According to WhoScored data, Nunez's passing accuracy is 15.9% lower than Ronaldo's this season, while he produces marginally more in terms of key passes and assists. Nunez completes twices as many dribbles, though, and has scored eight more goals despite shooting less frequently. These numbers appear to back up some of the aforementioned similarities between the players - as single-minded goalscorers, with Nunez a greater threat on the dribble.
Looking to the future
In the short-term, Nunez's strengths and weaknesses are aligned with more counter-attacking sides who will play in open games, such as Atletico Madrid. His pace and acceleration are his greatest attributes, but they wouldn't count for so much if he were playing in dominant sides against low defensive blocks.

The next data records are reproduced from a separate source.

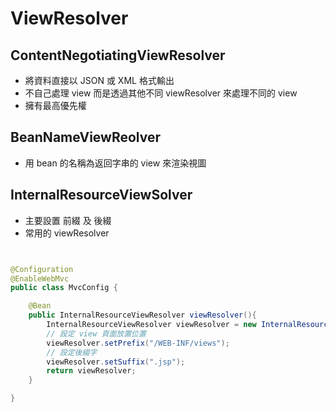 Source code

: # ViewResolver

## ContentNegotiatingViewResolver

* 將資料直接以 JSON 或 XML 格式輸出
* 不自己處理 view 而是透過其他不同 viewResolver 來處理不同的 view
* 擁有最高優先權

## BeanNameViewReolver

* 用 bean 的名稱為返回字串的 view 來渲染視圖

## InternalResourceViewSolver

* 主要設置 前綴 及 後綴
* 常用的 viewResolver

```java


@Configuration
@EnableWebMvc
public class MvcConfig {

    @Bean
    public InternalResourceViewResolver viewResolver(){
        InternalResourceViewResolver viewResolver = new InternalResourceViewResolver();
        // 設定 view 頁面放置位置
        viewResolver.setPrefix("/WEB-INF/views");
        // 設定後綴字
        viewResolver.setSuffix(".jsp");
        return viewResolver;
    }

}

```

It is also worth noting that the Portuguese league has not always been a good indicator of how well a player will do in England, Spain, Germany or Italy. In recent years, top scorers like Jackson Martinez and Carlos Vinicius failed to make the grade when they left Portugal for Atletico and Tottenham Hotspur. Others, like Bas Dost and Haris Seferovic, moved to Portugal after failing to score consistently in Germany and Spain.
However, at 22 years of age Nunez is at an earlier stage of his career than all of these players were, and he has more upside. The next step in his development will be to become a clinical finisher in the penalty area, with better movement to generate first-time finishes on crosses. If he refines that last part of his game, and combines consistent goal-poaching with elite counter-attacking threat, he can go from world class prospect to world class striker.